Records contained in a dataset

+ + + +

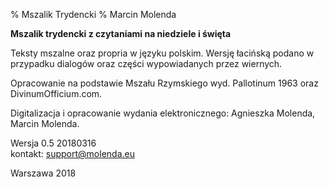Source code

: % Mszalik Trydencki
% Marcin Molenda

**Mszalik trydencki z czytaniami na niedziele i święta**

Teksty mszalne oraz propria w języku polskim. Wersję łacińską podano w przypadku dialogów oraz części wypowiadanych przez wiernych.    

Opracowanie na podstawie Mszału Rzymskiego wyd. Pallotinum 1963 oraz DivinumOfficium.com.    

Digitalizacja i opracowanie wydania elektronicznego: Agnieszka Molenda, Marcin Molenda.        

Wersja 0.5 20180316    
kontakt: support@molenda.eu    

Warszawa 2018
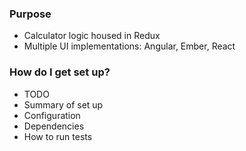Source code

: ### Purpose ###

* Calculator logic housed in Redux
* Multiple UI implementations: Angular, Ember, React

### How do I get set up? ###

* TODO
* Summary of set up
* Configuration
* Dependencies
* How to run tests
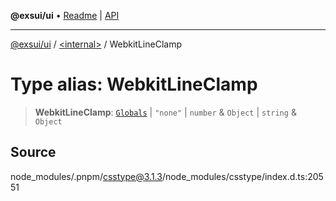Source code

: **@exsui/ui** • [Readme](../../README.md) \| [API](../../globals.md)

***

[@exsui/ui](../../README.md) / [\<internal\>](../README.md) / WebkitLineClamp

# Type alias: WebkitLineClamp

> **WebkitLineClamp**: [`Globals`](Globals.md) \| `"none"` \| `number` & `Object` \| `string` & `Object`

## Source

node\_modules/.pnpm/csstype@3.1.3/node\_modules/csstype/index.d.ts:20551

+ + + +

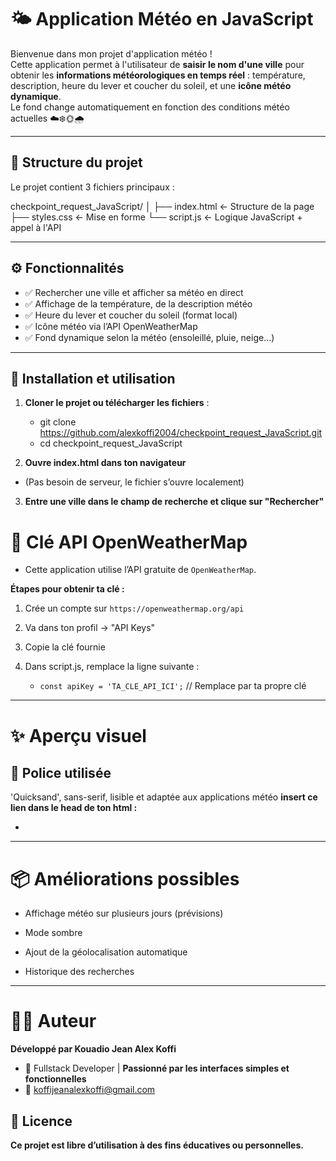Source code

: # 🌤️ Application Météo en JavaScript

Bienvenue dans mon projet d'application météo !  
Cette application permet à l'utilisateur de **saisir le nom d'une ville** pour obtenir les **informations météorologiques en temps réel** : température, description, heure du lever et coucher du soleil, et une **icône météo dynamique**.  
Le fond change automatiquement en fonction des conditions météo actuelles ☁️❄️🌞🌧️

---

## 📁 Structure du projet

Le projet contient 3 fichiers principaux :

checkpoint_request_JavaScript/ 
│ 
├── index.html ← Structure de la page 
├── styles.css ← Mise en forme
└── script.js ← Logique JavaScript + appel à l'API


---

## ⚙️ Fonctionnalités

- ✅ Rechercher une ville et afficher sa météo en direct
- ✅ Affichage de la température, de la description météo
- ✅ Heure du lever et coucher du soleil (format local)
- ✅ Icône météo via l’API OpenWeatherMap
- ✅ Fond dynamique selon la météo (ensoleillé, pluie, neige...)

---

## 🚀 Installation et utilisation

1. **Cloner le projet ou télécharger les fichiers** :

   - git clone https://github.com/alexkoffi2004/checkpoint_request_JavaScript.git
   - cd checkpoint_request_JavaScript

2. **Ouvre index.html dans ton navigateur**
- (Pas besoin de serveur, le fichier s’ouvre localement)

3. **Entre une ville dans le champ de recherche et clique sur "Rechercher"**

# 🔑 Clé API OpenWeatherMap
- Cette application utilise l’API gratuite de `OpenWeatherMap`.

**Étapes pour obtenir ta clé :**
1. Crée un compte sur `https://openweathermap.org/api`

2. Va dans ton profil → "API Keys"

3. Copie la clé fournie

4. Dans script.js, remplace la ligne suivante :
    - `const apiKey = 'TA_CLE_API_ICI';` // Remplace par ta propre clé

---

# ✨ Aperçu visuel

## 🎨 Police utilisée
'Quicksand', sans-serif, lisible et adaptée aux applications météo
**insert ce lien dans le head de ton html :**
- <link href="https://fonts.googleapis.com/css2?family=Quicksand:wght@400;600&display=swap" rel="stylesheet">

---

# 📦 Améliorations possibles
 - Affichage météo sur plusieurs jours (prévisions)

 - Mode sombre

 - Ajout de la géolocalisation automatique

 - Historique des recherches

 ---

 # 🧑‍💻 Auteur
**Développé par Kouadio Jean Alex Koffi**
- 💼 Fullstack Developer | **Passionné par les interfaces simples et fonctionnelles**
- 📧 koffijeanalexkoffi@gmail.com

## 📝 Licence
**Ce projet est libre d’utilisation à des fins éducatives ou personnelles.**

+ + + +

Find the word "html" in the entries above, then copy each line that holds it.

> _RESULT OF THIS EXERCISE_
├── index.html ← Structure de la page 
2. **Ouvre index.html dans ton navigateur**
**insert ce lien dans le head de ton html :**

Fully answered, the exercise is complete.